Io odiavo i temporali con tutta me stessa. Il rumore lampi mi terrorizzavano mentre i tuoni mi svegliavano di soprassalto nel cuore della notte. Quando ero piccola mi rifugiavo sempre nel letto dei miei genitori, così potevo riaddormentarmi protetta tra le loro braccia cullandomi del leggere russar di papà e del respiro di mamma.

Con passare degli anni ero cresciuta e non potevo stare con loro, perciò mi limitavo ad ascoltare la musica dalle cuffie e a disegnare ciò che mi terrorizzava. Non ero proprio un'amante dell'arte, però sin da piccola mi veniva naturale disegnare e ritrarre volti.

Una volta arrivati davanti a casa Pascal mamma si voltò verso di me e mi fece il discorso che ogni madre fa al proprio figlio o figlia. «Amelia io e papà sappiamo che stai diventando una giovane donna responsabile, ma non far impazzire Pedro è stato così gentile da ospitarti! Pensa si è offerto lui stesso e chissà cosa faremmo se non ci fosse lui...» e bla, bla, bla.

Aspettate, aveva detto che era stato proprio lui ad offrirsi? Non gliel'avevano chiesto i miei? Dannazione questo era ancora peggio di quanto pensassi.

«Forza tesoro scendi o noi perderemo il nostro volo» mi intimò papà guardandomi con un sorriso dolce. Un sorriso tanto grande che avrei voluto eliminare nella sua faccia. Non potevano avermi fatto una cosa del genere.

Sbuffai e li salutai. Avevo già detto che volevo scomparire da qui? Beh ve lo ricorderò un'altra volta.

Con la valigia in mano suonai il campanello e ad aprirmi arrivò un Pedro Pascal fresco come una rosa nella sua divisa di polizia. Il mio sguardo si bloccò sul suo torace ampio e ingoiai rumorosamente la saliva.

«Buongiorno Amelia»
«'Giorno!» dissi distaccata.
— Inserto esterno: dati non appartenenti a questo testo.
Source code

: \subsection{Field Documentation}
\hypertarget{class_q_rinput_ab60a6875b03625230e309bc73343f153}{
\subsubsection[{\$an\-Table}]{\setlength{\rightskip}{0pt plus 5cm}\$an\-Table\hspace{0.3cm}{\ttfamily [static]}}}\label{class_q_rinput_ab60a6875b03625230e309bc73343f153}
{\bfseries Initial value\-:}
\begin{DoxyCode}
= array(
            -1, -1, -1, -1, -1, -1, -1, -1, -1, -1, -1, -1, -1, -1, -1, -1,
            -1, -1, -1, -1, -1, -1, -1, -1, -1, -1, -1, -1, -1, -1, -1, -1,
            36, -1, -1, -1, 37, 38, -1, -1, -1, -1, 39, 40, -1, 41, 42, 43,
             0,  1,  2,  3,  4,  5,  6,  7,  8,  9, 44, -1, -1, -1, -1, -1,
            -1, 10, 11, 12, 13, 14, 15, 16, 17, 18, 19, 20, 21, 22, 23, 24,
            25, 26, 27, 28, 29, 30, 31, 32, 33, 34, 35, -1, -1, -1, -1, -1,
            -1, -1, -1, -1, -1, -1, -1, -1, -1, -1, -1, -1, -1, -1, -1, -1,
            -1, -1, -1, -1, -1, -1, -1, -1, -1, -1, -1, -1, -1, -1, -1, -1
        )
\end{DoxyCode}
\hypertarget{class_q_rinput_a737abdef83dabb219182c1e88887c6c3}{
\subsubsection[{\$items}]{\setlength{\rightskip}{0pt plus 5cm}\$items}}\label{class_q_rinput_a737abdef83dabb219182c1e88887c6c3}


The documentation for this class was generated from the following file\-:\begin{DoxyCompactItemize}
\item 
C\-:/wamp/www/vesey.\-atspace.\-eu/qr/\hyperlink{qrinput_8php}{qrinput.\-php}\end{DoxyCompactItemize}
Dopo che mi aveva scoperto al Blu Spirit mi sentivo in imbarazzo a stare nella stessa stanza con lui.

Lui prese la mia valigia e mi invitò ad entrare in casa. «Seguimi, ti faccio vedere la tua stanza»

La sua casa era piccolina, infatti memorizzai in poco tempo il tragitto per la mia camera. Era piccola, arredata con poco e niente: il letto, l'armadio e un comodino. Niente specchio, come facevo a capire se i miei outfit giorno spaccavano oppure erano osceni?

Dovevo aspettarmelo da Pedro. Era una persona semplice, ordinata e odiava l'ostentalità.

«Starò via fino a questa sera, se hai fame in cucina puoi trovare tutto ciò che ti aggrada. Se c'è un'emergenza non esitare a chiamarmi, sul tavolo in cucina ho lasciato il mio numero di telefono. A stasera allora» disse lui mentre io ero troppo impegnata a studiare un piano per scappare da quella casa.

«A stasera» ripetei io.

«Mel...»

Mi girai talmente tanto veloce che la mia testa per poco non si staccò dal collo. Ripetilo ancora Pedro ti prego. Nessuno mi aveva mai chiamato così, la sua voce mentre pronunciava quelle tre lettere mi stavano mandando in paradiso senza nemmeno saperlo.

Alzai un sopracciglio con aria interrogatoria, cosa voleva chiedermi?

«Si?»

«Prega che io non ti scopra a fare qualche cazzata» mi avvertì serio.
«Perché? Cosa farai altrimenti? Mi sbatti in cella?» lo stuzzicai avvicinandomi a lui.

Lui scoppiò a ridere scuotendo la testa, proprio come aveva fatto la prima volta che i nostri occhi si erano incrociati. Non disse nulla e scomparì dietro la porta bianca. Io mi buttai nel letto sospirando a pieni polmoni.

Quella si che sarebbe stata una lunga settimana!